心筋細胞にはβアドレナリン受容体（GPCR）が存在することが報告されています*1。作動薬および拮抗薬は、それぞれ拍動頻度やシグナル特性に正または負の影響を与える可能性があります。図3は、非選択的作動薬であるイソプロテレノールの例です。拍動パターンと拍動頻度の変化が示されています。ウェルあたりのイソプロテレノール濃度が増加するにつれて、化合物添加3分後の拍動数は28 BPMから50 BPMへと増加しました。一方、臨床的に不整脈患者に処方されるβアドレナリン拮抗薬プロプラノロールは、iPS細胞由来心筋細胞の拍動頻度を低下させました（図4）。さらに、カルシウムトランジェントシグナルの振幅も減少しました。

図3：イソプロテレノール（βアドレナリン作動薬）(3a) 0.37 μMイソプロテレノールに対するカルシウムシグナルのオシレーション。コントロールは図2に示されています。(3b) 化合物添加3分後、イソプロテレノール濃度の増加に伴い、拍動頻度は約36 BPMから50 BPMに上昇。

図4：プロプラノロール（βアドレナリン拮抗薬）(4a) 3.3 μMプロプラノロールに対する拍動パターン。(4b) 化合物添加3分後、濃度の増加に伴い拍動頻度は約31 BPMから17 BPMに低下。

シサプリドは、かつて胃食道逆流症の治療薬として使用されていましたが、心臓のhERGチャネルを阻害することが判明し、米国では市場から撤退しました。図5に示すように、シサプリドは明確に異なる拍動パターンを示し、図2のコントロールと比較して拍動頻度が著しく低下しました。さらに、ScreenWorks PeakProソフトウェアで算出された10%振幅におけるピーク幅（秒）は、シサプリド濃度の増加に伴い拡大しました。拍動するiPS細胞由来心筋細胞におけるカルシウムシグナルの変化を検出することは、安全性関連化合物の早期同定において重要な手法です。
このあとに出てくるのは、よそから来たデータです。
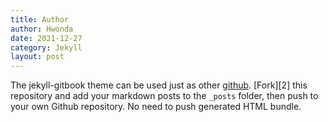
 ```yaml
---
title: Author
author: Hwonda
date: 2021-12-27
category: Jekyll
layout: post
---
```


The jekyll-gitbook theme can be used just as other [github][1].
[Fork][2] this repository and add your markdown posts to the `_posts` folder, then
push to your own Github repository. No need to push generated HTML bundle.

[1]: https://github.com/hwonda/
図5：シサプリド（hERG阻害薬）(5a) 図2のコントロールと比較して、シサプリドは明確に異なる拍動パターンを示す。(5b) 化合物添加3分後、シサプリド濃度の増加に伴い、10%振幅におけるピーク幅（秒）が増加。

PeakProソフトウェアによる解析では、シサプリド濃度の増加に伴い、ピーク幅（10%振幅）の値が増加しました。拍動するiPS細胞由来心筋細胞におけるカルシウムシグナルの変化を検出することは、安全性に関わる化合物を早期に同定するための重要な手段です。

SpectraMax i3 マルチモードマイクロプレートリーダーによる化合物の影響評価

別の実験では、Cor.4U iPS細胞由来心筋細胞に色素をロードし、リドカインを1時間処理しました。リドカインはナトリウムチャネル阻害薬であり、濃度の増加に伴い心筋細胞の拍動頻度を低下させます。カルシウムトランジェントシグナルはSpectraMax i3プレートリーダーで40秒間測定されました。各ウェルを個別に読み取ることで、細胞の拍動頻度（BPM）を評価しました（図6）。FLIPR Tetraシステムでのコントロール細胞と比較して、SpectraMax i3でのコントロール細胞の拍動はやや遅かったものの、リドカイン濃度の増加に伴うBPMの変化は明確に確認できました。

図6：Cor.4U iPS細胞由来心筋細胞のカルシウムトランジェントシグナル SpectraMax i3リーダーで測定。データ解析はSoftMax Proソフトウェアを使用。(6a) コントロール細胞の拍動パターン。(6b) 処理細胞の拍動パターン。(6c) 濃度反応曲線により、リドカイン処理1時間後の拍動頻度の低下を確認。

結論

EarlyTox 心毒性キットは、リード化合物の最適化段階において、化合物の毒性および有効性を迅速かつ簡便に予測できる信頼性の高いアッセイを提供します。Cor.4U iPS細胞由来心筋細胞とFLIPR TetraシステムまたはSpectraMax i3プレートリーダーを組み合わせることで、生理学的関連性の高い心毒性アッセイにおいて機能的プロファイルを評価し、色素による非特異的なカルシウムシグナルへの影響を最小限に抑えつつ、スループット要件に応じたアッセイのスケーリングが可能となります。

参考文献

1. Jaffar, M., et al., The case for induced pluripotent stem cell-derived cardiomyocytes in pharmacological screening, British Journal of Pharmacology (2013) 169: 304-317.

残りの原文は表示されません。